## EXERCISE DIRECTIONS:
Scan the entries below for "citep" and copy each line that holds it.

Saved data entries
------------------------
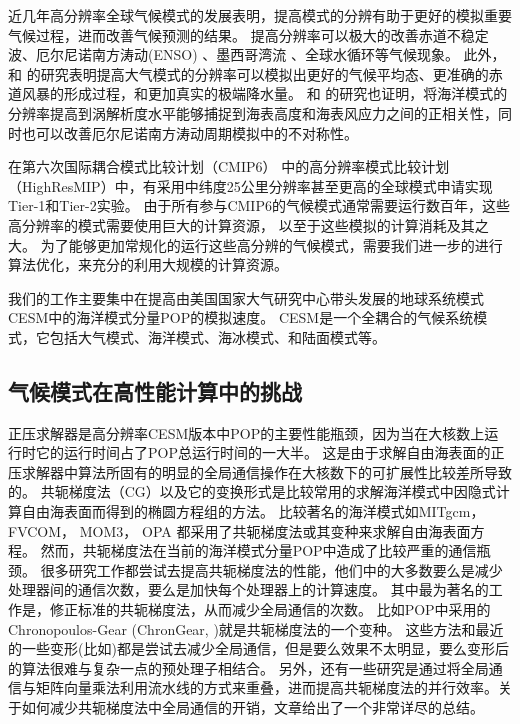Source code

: 近几年高分辨率全球气候模式的发展表明，提高模式的分辨有助于更好的模拟重要气候过程，进而改善气候预测的结果。
提高分辨率可以极大的改善赤道不稳定波\citep{roberts2009impact}、厄尔尼诺南方涛动(ENSO) \citep{shaffrey2009uk}、墨西哥湾流\citep{chassignet2008gulf, kuwano2010precipitation} 、全球水循环\citep{demory2014role}等气候现象。
此外，\cite{gent2010improvements} 和 \cite{wehner2014effect}的研究表明提高大气模式的分辨率可以模拟出更好的气候平均态、更准确的赤道风暴的形成过程，和更加真实的极端降水量。
 \cite{bryan2010frontal} 和 \cite{graham2014importance}的研究也证明，将海洋模式的分辨率提高到涡解析度水平能够捕捉到海表高度和海表风应力之间的正相关性，同时也可以改善厄尔尼诺南方涛动周期模拟中的不对称性。


在第六次国际耦合模式比较计划（CMIP6） 中的高分辨率模式比较计划（HighResMIP）中，有采用中纬度25公里分辨率甚至更高的全球模式申请实现Tier-1和Tier-2实验。 
由于所有参与CMIP6的气候模式通常需要运行数百年，这些高分辨率的模式需要使用巨大的计算资源， 以至于这些模拟的计算消耗及其之大。
为了能够更加常规化的运行这些高分辨的气候模式，需要我们进一步的进行算法优化，来充分的利用大规模的计算资源。

 
我们的工作主要集中在提高由美国国家大气研究中心带头发展的地球系统模式CESM中的海洋模式分量POP的模拟速度。 CESM是一个全耦合的气候系统模式，它包括大气模式、海洋模式、海冰模式、和陆面模式等。


\subsection{气候模式在高性能计算中的挑战}
 
正压求解器是高分辨率CESM版本中POP的主要性能瓶颈，因为当在大核数上运行时它的运行时间占了POP总运行时间的一大半。 
这是由于求解自由海表面的正压求解器中算法所固有的明显的全局通信操作在大核数下的可扩展性比较差所导致的。
共轭梯度法（CG）以及它的变换形式是比较常用的求解海洋模式中因隐式计算自由海表面而得到的椭圆方程组的方法。
比较著名的海洋模式如MITgcm\citep{adcroft2014mitgcm}， FVCOM\citep{lai2010nonhydrostatic}， MOM3\citep{pacanowsky1999mom3}， OPA \citep{madec1997ocean}
都采用了共轭梯度法或其变种来求解自由海表面方程。
然而，共轭梯度法在当前的海洋模式分量POP中造成了比较严重的通信瓶颈\citep{Worley:2011:PCE:2063384.2063457}。 
很多研究工作都尝试去提高共轭梯度法的性能，他们中的大多数要么是减少处理器间的通信次数，要么是加快每个处理器上的计算速度。
其中最为著名的工作是，修正标准的共轭梯度法，从而减少全局通信的次数。 比如POP中采用的Chronopoulos-Gear (ChronGear, \cite{dAzevedo1999lapack})就是共轭梯度法的一个变种。
这些方法和最近的一些变形(比如\cite{hoemmen2010})都是尝试去减少全局通信，但是要么效果不太明显，要么变形后的算法很难与复杂一点的预处理子相结合\citep{ghysels2014}。
另外，还有一些研究是通过将全局通信与矩阵向量乘法利用流水线的方式来重叠，进而提高共轭梯度法的并行效率。关于如何减少共轭梯度法中全局通信的开销，文章\cite{ghysels2014}给出了一个非常详尽的总结。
------------------------
## SOLUTION TO THE PROBLEM:
提高分辨率可以极大的改善赤道不稳定波\citep{roberts2009impact}、厄尔尼诺南方涛动(ENSO) \citep{shaffrey2009uk}、墨西哥湾流\citep{chassignet2008gulf, kuwano2010precipitation} 、全球水循环\citep{demory2014role}等气候现象。
比较著名的海洋模式如MITgcm\citep{adcroft2014mitgcm}， FVCOM\citep{lai2010nonhydrostatic}， MOM3\citep{pacanowsky1999mom3}， OPA \citep{madec1997ocean}
然而，共轭梯度法在当前的海洋模式分量POP中造成了比较严重的通信瓶颈\citep{Worley:2011:PCE:2063384.2063457}。 
这些方法和最近的一些变形(比如\cite{hoemmen2010})都是尝试去减少全局通信，但是要么效果不太明显，要么变形后的算法很难与复杂一点的预处理子相结合\citep{ghysels2014}。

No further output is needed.